Hadoop is typically used alongside a data warehouse. Some companies use Hadoop for preloading – having it act as a landing zone for data that might end up in the data warehouse. Some use it for long-term storage for data that would otherwise be purged. For instance, they may take all the web logs and search logs and extract data about the patterns of behavior of customers (matching online sessions to customers in the CRM system say) to load into the data warehouse. Because Hadoop/Hive supports “schema on read” you can manage and evolve metadata over time and come back to reapply a different metadata structure to the original data to support different analysis. Examples include a financial services company storing 12 months of trade data for fraud detect ion or all the monitoring data from a smart grid. The ability to store everything also helps with advanced analytics, helping avoid the need to sample data when there are simply too many records to process. R, the open source analytics environment, has been integrated with Hadoop to support this kind of analysis.

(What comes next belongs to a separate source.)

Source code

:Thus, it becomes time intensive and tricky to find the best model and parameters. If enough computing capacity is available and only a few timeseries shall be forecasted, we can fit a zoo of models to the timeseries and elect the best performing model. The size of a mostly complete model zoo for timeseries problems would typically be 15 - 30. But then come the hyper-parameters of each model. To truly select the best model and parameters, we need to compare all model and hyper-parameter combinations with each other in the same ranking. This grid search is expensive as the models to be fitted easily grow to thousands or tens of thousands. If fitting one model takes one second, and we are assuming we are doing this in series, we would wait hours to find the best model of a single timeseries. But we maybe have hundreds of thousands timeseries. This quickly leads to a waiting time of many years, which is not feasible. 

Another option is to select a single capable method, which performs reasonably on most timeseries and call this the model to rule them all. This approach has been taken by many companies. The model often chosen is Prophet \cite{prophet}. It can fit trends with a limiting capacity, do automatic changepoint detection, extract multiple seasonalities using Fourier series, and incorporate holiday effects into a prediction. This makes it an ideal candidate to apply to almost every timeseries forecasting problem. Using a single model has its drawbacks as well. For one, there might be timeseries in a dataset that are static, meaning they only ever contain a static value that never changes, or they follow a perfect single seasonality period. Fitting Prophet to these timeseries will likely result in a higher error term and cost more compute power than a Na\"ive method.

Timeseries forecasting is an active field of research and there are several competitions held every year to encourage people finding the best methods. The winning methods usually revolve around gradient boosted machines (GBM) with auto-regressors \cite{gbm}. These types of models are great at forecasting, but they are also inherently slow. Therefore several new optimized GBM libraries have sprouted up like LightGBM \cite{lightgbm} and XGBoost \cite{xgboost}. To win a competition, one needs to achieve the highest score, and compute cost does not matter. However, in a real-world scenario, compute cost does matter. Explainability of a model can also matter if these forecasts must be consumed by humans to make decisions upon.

HDFS and MapReduce are very technical components, however, so there is a large and growing ecosystem of open source projects like Hive (SQL-like interface for MapReduce), Pig (a scripting language), HBase (row level update in addition to Hadoop’s block level updates e.g. for customer records). All of these use HDFS as ultimate storage and MapReduce for access. This ecosystem has challenges though – mostly these are command line tools while the number of components makes it hard for companies to manage and keep synchronized. There can also be challenges with the interoperability of these components. Cloudera targets these issues by packaging UI, SDK, Workflow, Scheduling, Metadata, Data Integration, row-level access and job coordination components into a single Apache-licensed stack. Cloudera can do this in part because it employs contributors or committers for all these components and have a certified committer for 70% of them. In fact, several of these components were actually created at Cloudera. Companies downloading the stack can therefore get one coherent set of Hadoop-centric components and can get training and support from Cloudera also.
In June Cloudera launched a licensed product – Cloudera Enterprise. This consists of management tools for provisioning and authorization, resource management/SLAs as well as integration configuration and monitoring. This is licensed rather than open source and has all the normal kinds of enterprise support. Cloudera is seeing high worldwide demand for training and are also running Hadoop World 2010 in New York where they are targeting 800 attendees.
Given the widespread use of Hadoop alongside data warehouses they have partnerships with Netezza and Quest as well as their recently announced partnership with Teradata. In each case the intent is for Cloudera’s Hadoop stack to support a wide array of data for general purpose analysis while the data warehouse provides more focused analysis.